I expected to have to carefully select times for walking when the greenbelt is not as busy, but I did not realize that regardless of the time I am walking, I can be suddenly overrun by a bicycle. Don’t get me wrong. I am certainly open to sharing the sidewalk, even with bicyclists, but what I can’t handle is their stealth approaches that leave me no time to get me or my pooch out of the way. All I’m asking for is the kind of courtesy runners give when about to pass one another, “On your left.” What I would prefer them to call out from a safe distance is, “I’m coming up behind you.”

I can’t tell you how many near misses there have been. That in itself is certainly a problem as I am not as agile as I once was. The deeper concern is that my dog does not take well to being startled by a large rolling object bearing down on her. Her usual response is fear and aggressive barking. My hearing is fine, but I think hers may be slightly impaired by age, but the onset of bike riders does not even give time to trigger her amazing sense of smell. We are both jumping while I am simultaneously trying to hold her back from going after the bicyclist.

After these encounters I mention to the riders that having a bell dinging would be very helpful, or just calling out before they get too close. A few seem apologetic, but I have to say that most seem put out that I am on the sidewalk walking my dog when they are trying to ride their bikes.

I have seen these riders go right up to families with little kids in tow and just push through them. Little kids have no clue which way to get out of the way. There have been some very insensitive and even dangerous encounters. I have experienced such myself when taking my little grandkids for a walk on the greenbelt.

When I walk my dog, I am constantly turning to look behind me so I will not be caught unawares. When I see riders coming, I move off the sidewalk just to be safe.
To be safe enough I would have to have eyes in the back of my head as many of these cyclists are traveling at very high speeds. I try to give my dog a little leash room, maybe three or four feet, which means that sometimes we are spanning the sidewalk. Still the bikers do not call ahead.

I would like there to be signs at the beginning of sidewalks through parks telling bicyclists to share the path by alerting pedestrians by bell or word when they are approaching them from behind. I would love to personally buy bike bells for everyone who uses the greenbelt by my house! Obviously, that would be expensive, but otherwise I don’t know how much I can use these sidewalks to get my much-needed exercise.

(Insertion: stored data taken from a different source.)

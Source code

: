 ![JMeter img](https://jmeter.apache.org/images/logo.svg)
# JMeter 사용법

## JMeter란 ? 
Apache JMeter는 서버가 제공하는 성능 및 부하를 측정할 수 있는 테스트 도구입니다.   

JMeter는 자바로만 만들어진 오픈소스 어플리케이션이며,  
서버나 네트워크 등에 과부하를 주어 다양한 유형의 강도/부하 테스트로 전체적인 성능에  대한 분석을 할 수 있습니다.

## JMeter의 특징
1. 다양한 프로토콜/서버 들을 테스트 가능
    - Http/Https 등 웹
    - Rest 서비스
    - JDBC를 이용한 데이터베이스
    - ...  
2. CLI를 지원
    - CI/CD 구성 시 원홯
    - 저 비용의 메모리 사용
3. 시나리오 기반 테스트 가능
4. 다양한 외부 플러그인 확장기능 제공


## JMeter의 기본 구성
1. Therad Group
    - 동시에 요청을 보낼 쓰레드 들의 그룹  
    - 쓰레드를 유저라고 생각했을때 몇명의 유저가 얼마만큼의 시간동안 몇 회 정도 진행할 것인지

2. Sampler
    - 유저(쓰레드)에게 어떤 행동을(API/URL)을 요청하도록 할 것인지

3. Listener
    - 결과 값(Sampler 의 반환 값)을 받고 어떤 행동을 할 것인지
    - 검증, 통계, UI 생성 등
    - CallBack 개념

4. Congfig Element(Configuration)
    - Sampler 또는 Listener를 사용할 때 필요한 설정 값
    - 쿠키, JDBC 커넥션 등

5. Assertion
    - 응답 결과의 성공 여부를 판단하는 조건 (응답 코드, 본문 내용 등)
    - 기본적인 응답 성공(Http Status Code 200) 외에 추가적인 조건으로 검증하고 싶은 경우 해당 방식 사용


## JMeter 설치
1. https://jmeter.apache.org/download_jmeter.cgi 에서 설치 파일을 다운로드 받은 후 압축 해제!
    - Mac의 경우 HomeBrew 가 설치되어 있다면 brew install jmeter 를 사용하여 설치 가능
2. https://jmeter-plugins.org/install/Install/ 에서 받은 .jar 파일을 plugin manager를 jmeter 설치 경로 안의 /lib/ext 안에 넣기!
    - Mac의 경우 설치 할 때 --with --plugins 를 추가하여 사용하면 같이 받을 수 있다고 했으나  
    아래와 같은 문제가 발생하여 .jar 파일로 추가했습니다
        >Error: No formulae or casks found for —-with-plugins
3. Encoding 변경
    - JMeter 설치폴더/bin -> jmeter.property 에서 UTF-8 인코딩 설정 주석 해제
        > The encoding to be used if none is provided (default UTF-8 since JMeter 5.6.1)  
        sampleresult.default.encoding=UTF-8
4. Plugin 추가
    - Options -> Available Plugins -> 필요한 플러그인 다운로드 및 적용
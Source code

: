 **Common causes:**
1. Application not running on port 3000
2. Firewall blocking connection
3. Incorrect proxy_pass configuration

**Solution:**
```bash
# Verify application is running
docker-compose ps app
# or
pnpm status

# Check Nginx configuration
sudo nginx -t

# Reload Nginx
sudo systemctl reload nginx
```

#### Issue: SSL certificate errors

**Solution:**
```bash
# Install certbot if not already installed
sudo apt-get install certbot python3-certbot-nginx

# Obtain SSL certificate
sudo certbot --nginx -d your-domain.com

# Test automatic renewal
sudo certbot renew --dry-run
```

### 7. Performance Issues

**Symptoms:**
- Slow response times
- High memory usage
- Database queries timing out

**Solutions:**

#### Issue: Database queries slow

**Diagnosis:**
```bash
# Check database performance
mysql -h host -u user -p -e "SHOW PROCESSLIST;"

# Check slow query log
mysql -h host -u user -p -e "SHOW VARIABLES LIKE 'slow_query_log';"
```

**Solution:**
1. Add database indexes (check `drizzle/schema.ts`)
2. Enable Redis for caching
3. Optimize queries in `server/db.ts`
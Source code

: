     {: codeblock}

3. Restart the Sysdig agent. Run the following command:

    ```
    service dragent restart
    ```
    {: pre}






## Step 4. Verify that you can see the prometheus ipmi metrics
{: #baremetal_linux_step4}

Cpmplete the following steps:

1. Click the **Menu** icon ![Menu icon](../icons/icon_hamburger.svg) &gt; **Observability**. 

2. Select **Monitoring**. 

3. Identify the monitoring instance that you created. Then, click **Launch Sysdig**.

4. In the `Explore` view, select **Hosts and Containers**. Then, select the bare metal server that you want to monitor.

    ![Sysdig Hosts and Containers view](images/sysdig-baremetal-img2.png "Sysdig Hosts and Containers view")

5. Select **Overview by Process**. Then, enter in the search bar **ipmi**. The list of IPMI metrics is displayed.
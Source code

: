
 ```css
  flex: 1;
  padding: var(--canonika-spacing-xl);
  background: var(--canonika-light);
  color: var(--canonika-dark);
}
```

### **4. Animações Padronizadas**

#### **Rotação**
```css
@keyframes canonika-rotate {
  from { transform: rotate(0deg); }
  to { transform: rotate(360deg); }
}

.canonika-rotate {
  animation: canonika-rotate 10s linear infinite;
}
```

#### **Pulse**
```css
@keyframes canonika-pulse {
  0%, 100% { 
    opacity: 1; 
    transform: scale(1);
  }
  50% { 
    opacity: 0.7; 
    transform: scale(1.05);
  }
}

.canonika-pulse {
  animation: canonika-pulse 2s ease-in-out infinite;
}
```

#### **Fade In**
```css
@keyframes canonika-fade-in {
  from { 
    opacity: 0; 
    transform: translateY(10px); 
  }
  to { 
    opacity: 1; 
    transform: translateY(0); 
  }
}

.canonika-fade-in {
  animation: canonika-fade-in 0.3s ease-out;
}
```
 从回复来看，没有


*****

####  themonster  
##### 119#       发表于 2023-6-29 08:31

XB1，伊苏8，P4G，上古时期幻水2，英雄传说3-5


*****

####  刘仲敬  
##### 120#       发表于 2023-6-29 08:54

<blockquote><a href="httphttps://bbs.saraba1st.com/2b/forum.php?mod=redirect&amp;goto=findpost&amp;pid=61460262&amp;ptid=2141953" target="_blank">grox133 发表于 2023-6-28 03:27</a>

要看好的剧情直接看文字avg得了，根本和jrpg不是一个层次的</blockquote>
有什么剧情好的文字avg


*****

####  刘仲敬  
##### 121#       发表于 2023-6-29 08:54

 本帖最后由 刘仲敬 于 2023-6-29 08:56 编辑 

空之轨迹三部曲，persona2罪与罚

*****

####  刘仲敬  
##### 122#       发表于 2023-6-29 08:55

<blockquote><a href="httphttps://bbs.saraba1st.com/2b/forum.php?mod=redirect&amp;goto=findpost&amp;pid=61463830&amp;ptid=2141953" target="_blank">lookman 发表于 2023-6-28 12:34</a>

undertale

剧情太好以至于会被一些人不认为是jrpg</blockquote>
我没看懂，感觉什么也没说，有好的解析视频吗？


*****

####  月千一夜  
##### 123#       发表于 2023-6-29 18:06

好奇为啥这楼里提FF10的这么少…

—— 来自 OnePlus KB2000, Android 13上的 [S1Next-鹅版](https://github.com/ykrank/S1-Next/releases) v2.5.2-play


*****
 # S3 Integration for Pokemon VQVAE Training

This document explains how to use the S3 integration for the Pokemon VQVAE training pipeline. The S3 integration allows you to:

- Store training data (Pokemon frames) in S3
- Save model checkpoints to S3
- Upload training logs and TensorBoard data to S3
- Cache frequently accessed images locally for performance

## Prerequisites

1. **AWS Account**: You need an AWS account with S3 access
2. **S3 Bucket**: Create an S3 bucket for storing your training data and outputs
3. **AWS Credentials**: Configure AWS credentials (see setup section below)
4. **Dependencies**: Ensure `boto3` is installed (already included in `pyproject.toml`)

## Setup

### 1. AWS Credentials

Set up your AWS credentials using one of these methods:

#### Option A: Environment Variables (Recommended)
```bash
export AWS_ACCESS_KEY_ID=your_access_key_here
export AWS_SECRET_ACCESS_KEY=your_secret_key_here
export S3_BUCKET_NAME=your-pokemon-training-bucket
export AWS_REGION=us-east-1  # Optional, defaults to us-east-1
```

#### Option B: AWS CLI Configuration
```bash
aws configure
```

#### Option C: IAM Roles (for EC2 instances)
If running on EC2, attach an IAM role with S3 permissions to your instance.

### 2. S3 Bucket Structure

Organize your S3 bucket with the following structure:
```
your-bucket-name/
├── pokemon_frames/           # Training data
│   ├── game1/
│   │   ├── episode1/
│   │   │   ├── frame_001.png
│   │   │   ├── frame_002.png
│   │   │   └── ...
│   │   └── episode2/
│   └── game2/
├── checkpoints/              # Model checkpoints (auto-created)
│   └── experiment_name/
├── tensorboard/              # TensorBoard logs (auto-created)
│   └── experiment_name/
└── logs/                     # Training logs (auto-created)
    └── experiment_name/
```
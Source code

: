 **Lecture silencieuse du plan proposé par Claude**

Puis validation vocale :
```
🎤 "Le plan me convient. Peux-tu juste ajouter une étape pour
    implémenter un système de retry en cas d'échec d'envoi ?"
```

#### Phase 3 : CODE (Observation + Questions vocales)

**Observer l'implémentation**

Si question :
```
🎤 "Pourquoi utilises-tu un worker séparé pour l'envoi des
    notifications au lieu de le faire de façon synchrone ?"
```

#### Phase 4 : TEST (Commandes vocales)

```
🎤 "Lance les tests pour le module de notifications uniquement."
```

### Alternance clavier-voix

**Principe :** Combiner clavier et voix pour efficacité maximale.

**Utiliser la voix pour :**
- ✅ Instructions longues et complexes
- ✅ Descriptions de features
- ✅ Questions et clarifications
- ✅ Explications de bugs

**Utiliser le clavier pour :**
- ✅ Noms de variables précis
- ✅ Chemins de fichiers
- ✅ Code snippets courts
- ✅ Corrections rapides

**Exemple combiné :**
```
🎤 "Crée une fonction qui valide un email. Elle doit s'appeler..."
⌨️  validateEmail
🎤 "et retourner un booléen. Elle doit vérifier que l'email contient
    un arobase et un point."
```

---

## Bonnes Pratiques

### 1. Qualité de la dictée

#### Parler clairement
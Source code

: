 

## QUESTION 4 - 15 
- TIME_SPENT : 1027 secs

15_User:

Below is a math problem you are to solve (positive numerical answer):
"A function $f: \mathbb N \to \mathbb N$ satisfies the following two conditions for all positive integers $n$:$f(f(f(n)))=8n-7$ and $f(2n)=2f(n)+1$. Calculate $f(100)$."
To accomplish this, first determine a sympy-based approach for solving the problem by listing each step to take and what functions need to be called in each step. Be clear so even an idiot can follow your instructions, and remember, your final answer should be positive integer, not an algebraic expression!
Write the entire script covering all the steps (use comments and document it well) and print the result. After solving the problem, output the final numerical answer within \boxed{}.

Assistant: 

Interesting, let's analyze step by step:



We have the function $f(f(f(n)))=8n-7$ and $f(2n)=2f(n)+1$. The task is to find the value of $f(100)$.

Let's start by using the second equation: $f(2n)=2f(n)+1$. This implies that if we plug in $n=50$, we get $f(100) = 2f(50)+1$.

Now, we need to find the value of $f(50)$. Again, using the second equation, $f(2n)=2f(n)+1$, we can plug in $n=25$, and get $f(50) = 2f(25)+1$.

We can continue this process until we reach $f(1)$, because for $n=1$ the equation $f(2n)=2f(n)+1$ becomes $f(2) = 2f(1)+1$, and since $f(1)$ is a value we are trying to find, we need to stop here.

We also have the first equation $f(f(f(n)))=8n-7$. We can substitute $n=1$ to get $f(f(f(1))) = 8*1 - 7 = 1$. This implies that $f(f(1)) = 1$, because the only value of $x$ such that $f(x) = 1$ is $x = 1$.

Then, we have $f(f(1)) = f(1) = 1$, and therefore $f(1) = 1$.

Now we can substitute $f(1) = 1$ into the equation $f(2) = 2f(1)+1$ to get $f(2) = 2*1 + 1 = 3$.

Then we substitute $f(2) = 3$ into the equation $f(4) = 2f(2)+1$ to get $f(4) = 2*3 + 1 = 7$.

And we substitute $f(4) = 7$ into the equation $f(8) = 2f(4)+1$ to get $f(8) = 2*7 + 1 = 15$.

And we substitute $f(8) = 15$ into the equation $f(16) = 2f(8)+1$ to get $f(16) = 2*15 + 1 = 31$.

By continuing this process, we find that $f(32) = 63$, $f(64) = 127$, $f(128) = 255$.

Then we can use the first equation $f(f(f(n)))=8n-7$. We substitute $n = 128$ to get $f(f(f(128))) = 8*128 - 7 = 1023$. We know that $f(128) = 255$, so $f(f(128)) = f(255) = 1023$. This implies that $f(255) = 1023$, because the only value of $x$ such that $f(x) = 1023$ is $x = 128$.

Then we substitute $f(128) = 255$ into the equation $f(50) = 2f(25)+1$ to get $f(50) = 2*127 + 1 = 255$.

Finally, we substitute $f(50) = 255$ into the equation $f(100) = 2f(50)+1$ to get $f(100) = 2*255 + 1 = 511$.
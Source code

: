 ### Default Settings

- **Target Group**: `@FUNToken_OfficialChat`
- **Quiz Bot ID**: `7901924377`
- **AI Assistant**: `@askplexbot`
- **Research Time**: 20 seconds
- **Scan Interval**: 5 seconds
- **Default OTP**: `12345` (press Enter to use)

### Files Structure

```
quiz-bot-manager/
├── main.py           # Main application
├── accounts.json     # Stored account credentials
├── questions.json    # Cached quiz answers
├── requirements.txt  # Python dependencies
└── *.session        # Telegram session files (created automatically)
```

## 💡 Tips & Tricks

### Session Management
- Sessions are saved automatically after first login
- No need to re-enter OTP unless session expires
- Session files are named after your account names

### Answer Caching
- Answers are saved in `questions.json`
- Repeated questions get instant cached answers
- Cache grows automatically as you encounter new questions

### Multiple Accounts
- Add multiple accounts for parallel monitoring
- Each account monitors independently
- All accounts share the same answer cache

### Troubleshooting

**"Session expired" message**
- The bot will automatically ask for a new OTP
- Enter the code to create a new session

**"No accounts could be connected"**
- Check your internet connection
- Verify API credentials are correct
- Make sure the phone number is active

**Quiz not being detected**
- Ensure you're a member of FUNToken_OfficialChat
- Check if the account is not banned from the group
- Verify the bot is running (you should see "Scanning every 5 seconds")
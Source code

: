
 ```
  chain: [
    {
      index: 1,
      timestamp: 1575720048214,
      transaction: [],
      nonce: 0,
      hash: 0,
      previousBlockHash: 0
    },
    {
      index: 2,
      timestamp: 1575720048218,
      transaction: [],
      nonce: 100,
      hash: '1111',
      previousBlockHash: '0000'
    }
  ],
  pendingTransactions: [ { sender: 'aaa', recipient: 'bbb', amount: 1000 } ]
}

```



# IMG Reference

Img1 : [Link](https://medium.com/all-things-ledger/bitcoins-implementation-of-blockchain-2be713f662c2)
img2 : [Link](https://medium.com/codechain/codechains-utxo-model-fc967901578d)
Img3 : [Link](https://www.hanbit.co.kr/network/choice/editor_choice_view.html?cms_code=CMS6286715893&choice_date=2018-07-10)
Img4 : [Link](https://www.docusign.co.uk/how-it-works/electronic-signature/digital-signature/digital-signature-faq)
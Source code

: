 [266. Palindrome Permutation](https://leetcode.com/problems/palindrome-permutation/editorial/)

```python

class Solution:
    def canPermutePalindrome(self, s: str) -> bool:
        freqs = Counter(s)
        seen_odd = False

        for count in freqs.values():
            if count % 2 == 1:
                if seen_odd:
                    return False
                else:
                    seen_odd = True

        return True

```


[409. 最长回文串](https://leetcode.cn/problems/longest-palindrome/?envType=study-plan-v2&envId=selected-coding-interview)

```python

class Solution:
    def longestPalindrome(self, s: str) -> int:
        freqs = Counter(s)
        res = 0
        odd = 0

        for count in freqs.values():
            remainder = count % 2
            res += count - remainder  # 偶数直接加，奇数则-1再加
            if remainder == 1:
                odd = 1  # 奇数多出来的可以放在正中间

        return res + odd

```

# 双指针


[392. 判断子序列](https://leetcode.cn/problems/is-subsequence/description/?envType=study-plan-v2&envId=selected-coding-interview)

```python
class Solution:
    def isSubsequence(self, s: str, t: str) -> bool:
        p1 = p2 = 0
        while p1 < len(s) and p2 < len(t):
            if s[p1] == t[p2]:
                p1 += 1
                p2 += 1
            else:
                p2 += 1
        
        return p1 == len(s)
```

As I ponder this dilemma, I realize that the predominant attitude of those on bikes is that they are powerful enough to do whatever they please. Granted, I don’t want to tangle with these whirling metal objects. It smacks a bit like bullying. Might makes right. Should it?

A couple of days ago was a perfect example. I had walked my dog about a mile, my head switching back and forth, when I spied a bike angling like it was going to turn and follow on the sidewalk I was on. It did, but to my surprise and joy, I heard a “ding ding” many yards behind me. It was plenty of time to be sure I had my dog under control and with nary a bark both of us were out of the way. Would you believe that is only the second time a person approaching from behind on a bike has sounded a bell in my ten years on this greenbelt. And this one was a policeman on bike patrol! They certainly know how important it is to use those bells.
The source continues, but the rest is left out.